2024-02-29 15:37:00.736 Hail: WARN: 'file:///mnt/project/Bulk/DRAGEN WGS/DRAGEN population level WGS variants, pVCF format [500k release]/chr22/ukb24310_c22_b2446_v1.vcf.gz' refers to no files
[...]
Hail version: 0.2.116-cd64e0876c94
Error summary: HailException: arguments refer to no files

Can you please suggest how to fix this?

Comments

12 comments

  • Comment author
    Rachael W The helpers that keep the community running smoothly. UKB Community team Data Analyst

    Could this be related to this post https://community.ukbiobank.ac.uk/hc/en-gb/community/posts/16019642090141-How-to-properly-write-paths-with-the-CLI-and-dx 

    0
  • Comment author
    Andrew Anighoro

    From what I could get from that post, I tried changing the path definition to:

    PATH_TO_VCF = "file:///mnt/project/Bulk/DRAGEN\ WGS/DRAGEN\ population\ level\ WGS\ variants,\ pVCF\ format\ */chr22/ukb24310_c22_b2446_v1.vcf.gz"

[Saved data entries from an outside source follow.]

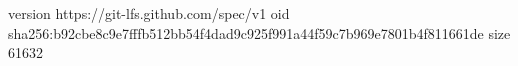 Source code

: version https://git-lfs.github.com/spec/v1
oid sha256:b92cbe8c9e7fffb512bb54f4dad9c925f991a44f59c7b969e7801b4f811661de
size 61632
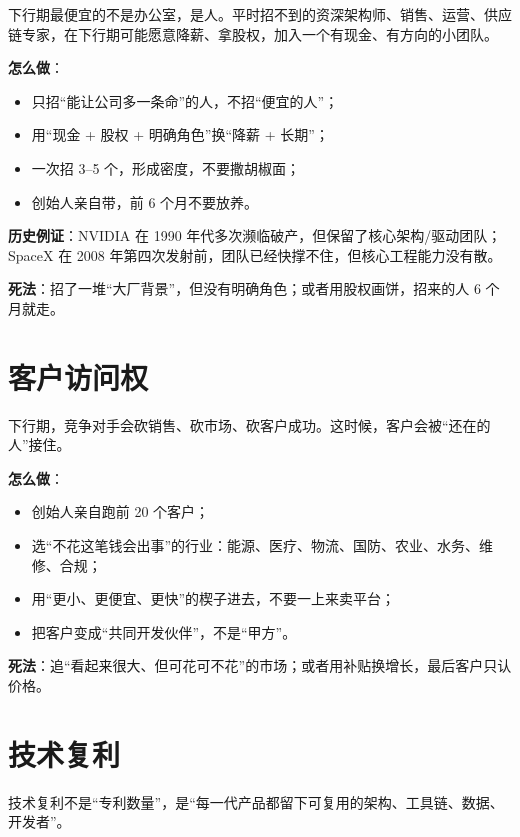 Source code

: 下行期最便宜的不是办公室，是人。平时招不到的资深架构师、销售、运营、供应链专家，在下行期可能愿意降薪、拿股权，加入一个有现金、有方向的小团队。

\textbf{怎么做}：

\begin{itemize}
\tightlist
\item
  只招``能让公司多一条命''的人，不招``便宜的人''；
\item
  用``现金 + 股权 + 明确角色''换``降薪 + 长期''；
\item
  一次招 3--5 个，形成密度，不要撒胡椒面；
\item
  创始人亲自带，前 6 个月不要放养。
\end{itemize}

\textbf{历史例证}：NVIDIA 在 1990
年代多次濒临破产，但保留了核心架构/驱动团队；SpaceX 在 2008
年第四次发射前，团队已经快撑不住，但核心工程能力没有散。

\textbf{死法}：招了一堆``大厂背景''，但没有明确角色；或者用股权画饼，招来的人
6 个月就走。

\section{客户访问权}\label{ux5ba2ux6237ux8bbfux95eeux6743}

下行期，竞争对手会砍销售、砍市场、砍客户成功。这时候，客户会被``还在的人''接住。

\textbf{怎么做}：

\begin{itemize}
\tightlist
\item
  创始人亲自跑前 20 个客户；
\item
  选``不花这笔钱会出事''的行业：能源、医疗、物流、国防、农业、水务、维修、合规；
\item
  用``更小、更便宜、更快''的楔子进去，不要一上来卖平台；
\item
  把客户变成``共同开发伙伴''，不是``甲方''。
\end{itemize}

\textbf{死法}：追``看起来很大、但可花可不花''的市场；或者用补贴换增长，最后客户只认价格。

\section{技术复利}\label{ux6280ux672fux590dux5229}

技术复利不是``专利数量''，是``每一代产品都留下可复用的架构、工具链、数据、开发者''。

    Unfortunately, that did not help.

    It seems like internally it can resolve the path as the first line of the error message includes the string [500k release] which I represented with the wildcard * to avoid using brackets:

    2024-03-07 15:48:11.752 Hail: WARN: 'file:/mnt/project/Bulk/DRAGEN WGS/DRAGEN population level WGS variants, pVCF format [500k release]/chr22/ukb24310_c22_b2446_v1.vcf.gz' refers to no files

    Listing the path after file: in the error message within a terminal correctly identifies the file:

    root@job-[...]:/opt/notebooks# ls "/mnt/project/Bulk/DRAGEN WGS/DRAGEN population level WGS variants, pVCF format [500k release]/chr22/ukb24310_c22_b2446_v1.vcf.gz"
    '/mnt/project/Bulk/DRAGEN WGS/DRAGEN population level WGS variants, pVCF format [500k release]/chr22/ukb24310_c22_b2446_v1.vcf.gz'
    0
  • Comment author
    Mike DNAnexus Team

    This is an issue with Hail when the file path contains square brackets [], in this case the path to data-field 24310 is /Bulk/DRAGEN WGS/DRAGEN population level WGS variants, pVCF format [500k release]/.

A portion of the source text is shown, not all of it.